4. `@s` does not work via RCON (no executor context). Training data uses `@p` as a pragmatic fix, but `@p` selects nearest player — not always the requester. Prefer explicit player names in new training data.
5. Dev world is named `devworld`, not `world`. WorldGuard needs `-w devworld`.
6. When in doubt about a command, RCON-validate it on dev (192.168.0.244:25578, pass REDACTED_RCON).

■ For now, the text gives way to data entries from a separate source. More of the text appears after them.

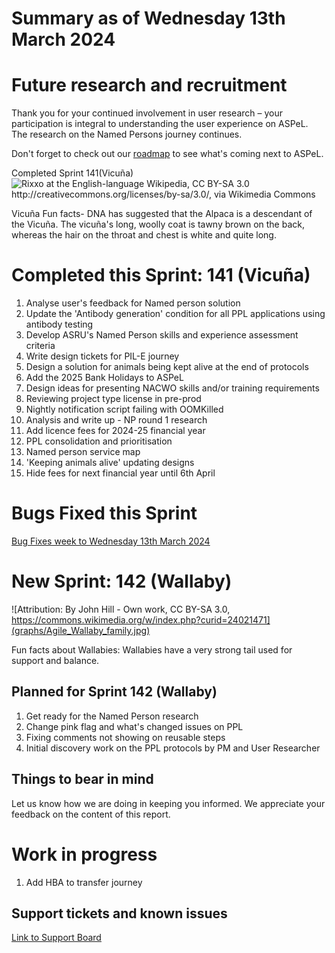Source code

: # Summary as of Wednesday 13th March 2024



# Future research and recruitment 

Thank you for your continued involvement in user research – your participation is integral to understanding the user experience on ASPeL. The research on the Named Persons journey continues.  
 


Don't forget to check out our [roadmap](https://roadmap.prodpad.com/937455be-8d08-11ed-aa53-2a7db0eb1d9c) to see what's coming next to ASPeL.




Completed Sprint 141(Vicuña)
![Rixxo at the English-language Wikipedia, CC BY-SA 3.0 <http://creativecommons.org/licenses/by-sa/3.0/>, via Wikimedia Commons](graphs/Female_Vicuña_running.jpg)




Vicuña Fun facts- DNA has suggested that the Alpaca is a descendant of the Vicuña.  The vicuña's long, woolly coat is tawny brown on the back, whereas the hair on the throat and chest is white and quite long.  
# Completed this Sprint: 141 (Vicuña)
1) Analyse user's feedback for Named person solution
2) Update the 'Antibody generation' condition for all PPL applications using antibody testing
3) Develop ASRU's Named Person skills and experience assessment criteria
4) Write design tickets for PIL-E journey
5) Design a solution for animals being kept alive at the end of protocols
6) Add the 2025 Bank Holidays to ASPeL
7) Design ideas for presenting NACWO skills and/or training requirements
8) Reviewing project type license in pre-prod
9) Nightly notification script failing with OOMKilled
10) Analysis and write up - NP round 1 research
11) Add licence fees for 2024-25 financial year
12) PPL consolidation and prioritisation
13) Named person service map
14) 'Keeping animals alive' updating designs
15) Hide fees for next financial year until 6th April



# Bugs Fixed this Sprint

[Bug Fixes week to Wednesday 13th March 2024](graphs/Bugs130324-1.jpg)






# New Sprint: 142 (Wallaby)
![Attribution: By John Hill - Own work, CC BY-SA 3.0, https://commons.wikimedia.org/w/index.php?curid=24021471](graphs/Agile_Wallaby_family.jpg)










Fun facts about Wallabies: Wallabies have a very strong tail used for support and balance.




 

## Planned for Sprint 142 (Wallaby)
1) Get ready for the Named Person research
2) Change pink flag and what's changed issues on PPL
3) Fixing comments not showing on reusable steps
4) Initial discovery work on the PPL protocols by PM and User Researcher


   


## Things to bear in mind
Let us know how we are doing in keeping you informed. We appreciate your feedback on the content of this report.

# Work in progress
1) Add HBA to transfer journey
   
 
   
## Support tickets and known issues
[Link to Support Board](https://collaboration.homeoffice.gov.uk/jira/secure/RapidBoard.jspa?rapidView=1717)



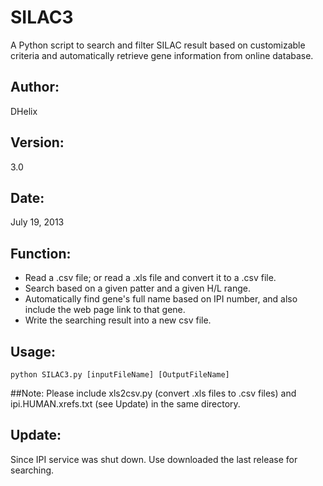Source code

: # SILAC3
A Python script to search and filter SILAC result based on customizable criteria and automatically retrieve gene information from online database.

## Author: 
DHelix

## Version: 
3.0

## Date: 
July 19, 2013

## Function:
- Read a .csv file; or read a .xls file and convert it to a .csv file.
- Search based on a given patter and a given H/L range.
- Automatically find gene's full name based on IPI number, and also include the web page link to that gene.
- Write the searching result into a new csv file.

## Usage: 
`python SILAC3.py [inputFileName] [OutputFileName]`

##Note:
Please include xls2csv.py (convert .xls files to .csv files) and ipi.HUMAN.xrefs.txt (see Update) in the same directory.

## Update:
Since IPI service was shut down. Use downloaded the last release for searching.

7. Keep seed_dataset dominant in training mix to prevent fill_build regression.
8. The model (0.5.0) cannot produce freeform text in sudo mode — it only outputs JSON. Training 0.6.0 fixes this.
9. `data/processed/pipeline_output.jsonl` is poisoned (7,032 examples with RCON connection failures marked success). Excluded from training.